* **SOURCE MATERIAL**:
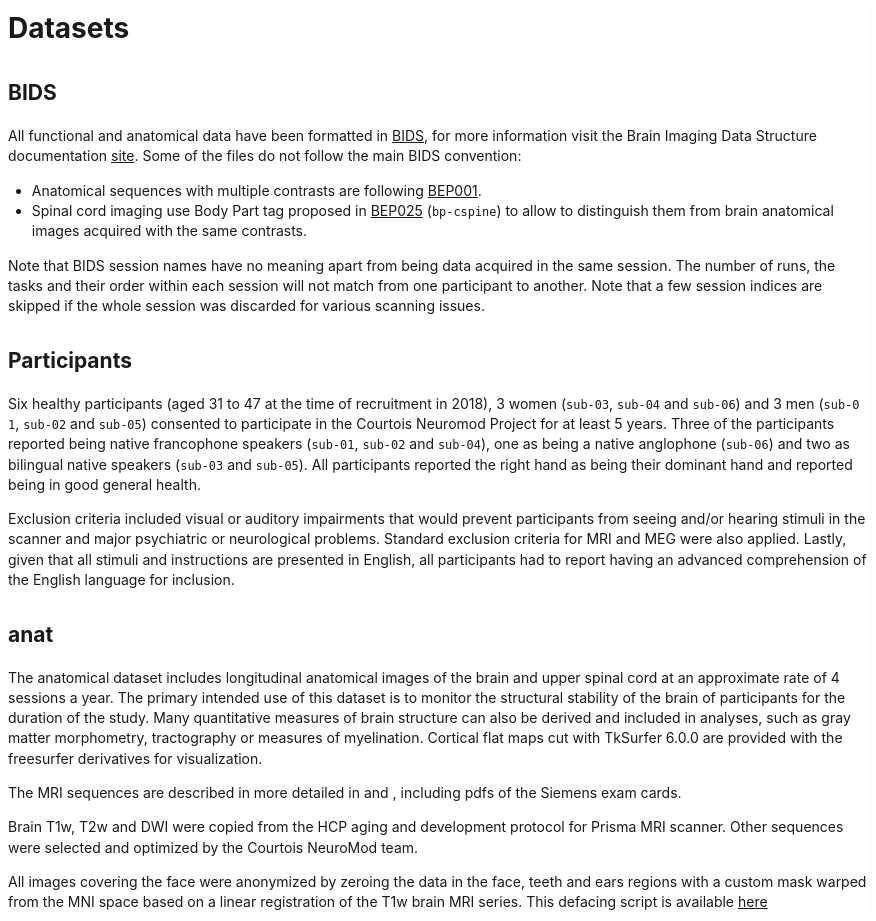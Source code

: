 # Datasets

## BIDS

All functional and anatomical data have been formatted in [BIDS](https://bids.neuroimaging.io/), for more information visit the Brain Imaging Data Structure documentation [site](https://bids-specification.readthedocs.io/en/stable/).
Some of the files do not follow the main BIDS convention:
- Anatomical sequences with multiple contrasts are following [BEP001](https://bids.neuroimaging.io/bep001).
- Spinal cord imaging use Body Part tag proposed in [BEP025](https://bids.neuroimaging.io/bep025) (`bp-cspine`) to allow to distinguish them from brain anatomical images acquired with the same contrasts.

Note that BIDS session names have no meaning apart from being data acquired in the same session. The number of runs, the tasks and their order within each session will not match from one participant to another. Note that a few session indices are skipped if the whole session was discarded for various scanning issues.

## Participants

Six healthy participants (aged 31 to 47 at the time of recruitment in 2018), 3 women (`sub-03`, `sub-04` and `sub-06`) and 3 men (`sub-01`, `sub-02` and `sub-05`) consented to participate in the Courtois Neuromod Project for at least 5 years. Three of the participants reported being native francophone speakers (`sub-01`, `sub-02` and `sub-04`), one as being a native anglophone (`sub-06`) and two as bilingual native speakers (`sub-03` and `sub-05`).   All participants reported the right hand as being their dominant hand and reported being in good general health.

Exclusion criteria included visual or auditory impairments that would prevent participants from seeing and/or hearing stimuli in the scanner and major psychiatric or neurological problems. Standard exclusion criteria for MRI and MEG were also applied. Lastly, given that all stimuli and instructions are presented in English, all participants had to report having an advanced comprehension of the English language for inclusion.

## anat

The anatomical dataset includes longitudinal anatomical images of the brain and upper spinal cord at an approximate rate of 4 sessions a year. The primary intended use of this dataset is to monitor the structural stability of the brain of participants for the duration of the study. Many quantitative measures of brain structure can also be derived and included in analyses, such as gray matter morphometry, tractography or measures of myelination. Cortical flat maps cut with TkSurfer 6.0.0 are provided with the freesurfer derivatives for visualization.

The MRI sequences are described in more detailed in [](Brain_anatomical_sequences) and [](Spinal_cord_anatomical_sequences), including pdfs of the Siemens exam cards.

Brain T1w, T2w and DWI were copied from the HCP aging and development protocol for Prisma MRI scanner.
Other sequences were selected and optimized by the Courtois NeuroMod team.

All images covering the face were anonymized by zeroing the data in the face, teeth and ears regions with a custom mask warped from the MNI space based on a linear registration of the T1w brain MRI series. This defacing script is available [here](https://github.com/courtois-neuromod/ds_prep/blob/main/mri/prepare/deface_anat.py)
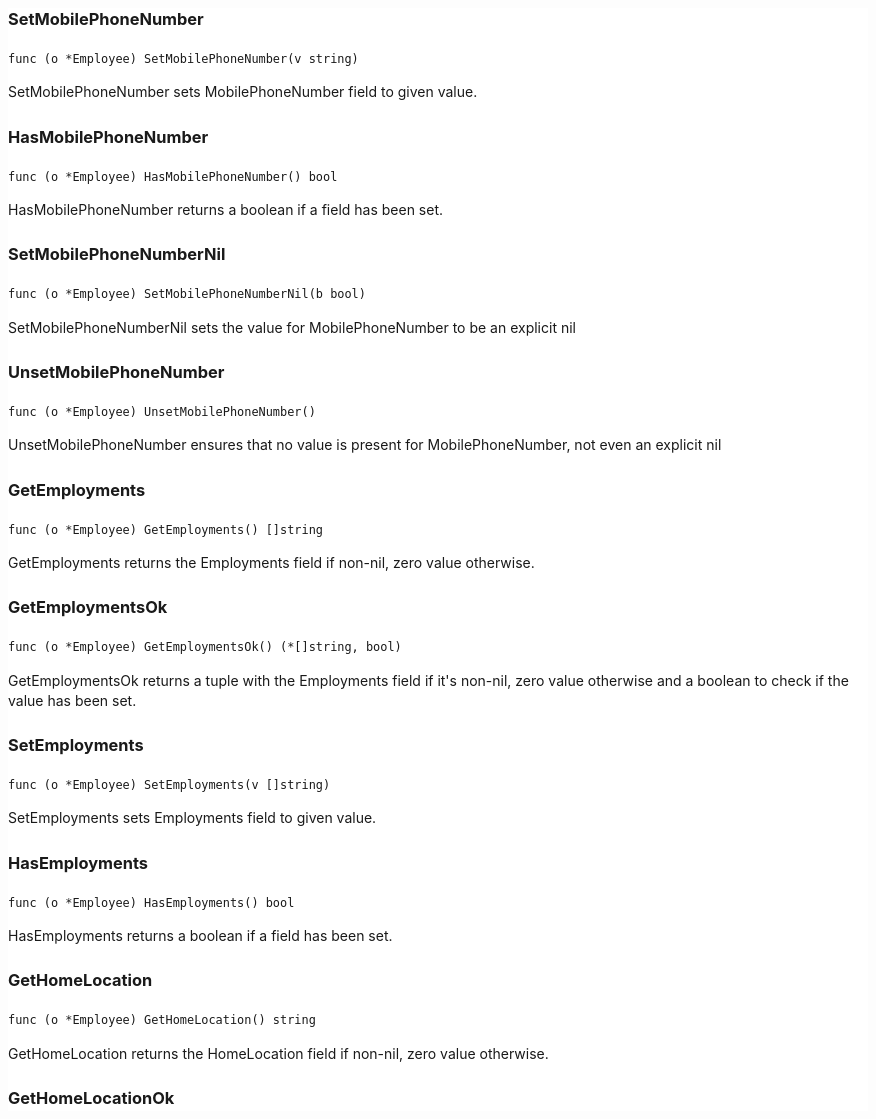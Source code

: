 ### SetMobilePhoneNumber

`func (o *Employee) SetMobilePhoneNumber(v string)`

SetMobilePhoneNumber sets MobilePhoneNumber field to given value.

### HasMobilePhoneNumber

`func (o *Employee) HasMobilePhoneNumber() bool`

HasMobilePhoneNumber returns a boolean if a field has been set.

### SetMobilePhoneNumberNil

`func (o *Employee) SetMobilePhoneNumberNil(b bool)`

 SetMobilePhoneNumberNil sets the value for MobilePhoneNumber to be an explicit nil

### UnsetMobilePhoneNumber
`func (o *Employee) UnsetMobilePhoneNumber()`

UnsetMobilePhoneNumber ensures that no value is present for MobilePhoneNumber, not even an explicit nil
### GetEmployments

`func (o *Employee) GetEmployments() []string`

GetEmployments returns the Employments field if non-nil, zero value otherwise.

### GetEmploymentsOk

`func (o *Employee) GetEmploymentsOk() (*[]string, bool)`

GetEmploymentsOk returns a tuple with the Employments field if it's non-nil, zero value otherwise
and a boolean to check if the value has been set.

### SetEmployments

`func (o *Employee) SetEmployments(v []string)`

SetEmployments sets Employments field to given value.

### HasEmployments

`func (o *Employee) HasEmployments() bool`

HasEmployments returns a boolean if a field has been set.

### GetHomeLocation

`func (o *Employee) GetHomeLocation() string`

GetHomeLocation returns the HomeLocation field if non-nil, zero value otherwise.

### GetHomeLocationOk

* **EXERCISE AIM**: Return only the lines between the one holding "### UnsetMobilePhoneNumber" and the one holding "(o *Employee) HasEmployments()", inclusive, exactly as they appear above.

* **REPLY TO THE EXERCISE**:
### UnsetMobilePhoneNumber
`func (o *Employee) UnsetMobilePhoneNumber()`

UnsetMobilePhoneNumber ensures that no value is present for MobilePhoneNumber, not even an explicit nil
### GetEmployments

`func (o *Employee) GetEmployments() []string`

GetEmployments returns the Employments field if non-nil, zero value otherwise.

### GetEmploymentsOk

`func (o *Employee) GetEmploymentsOk() (*[]string, bool)`

GetEmploymentsOk returns a tuple with the Employments field if it's non-nil, zero value otherwise
and a boolean to check if the value has been set.

### SetEmployments

`func (o *Employee) SetEmployments(v []string)`

SetEmployments sets Employments field to given value.

### HasEmployments

`func (o *Employee) HasEmployments() bool`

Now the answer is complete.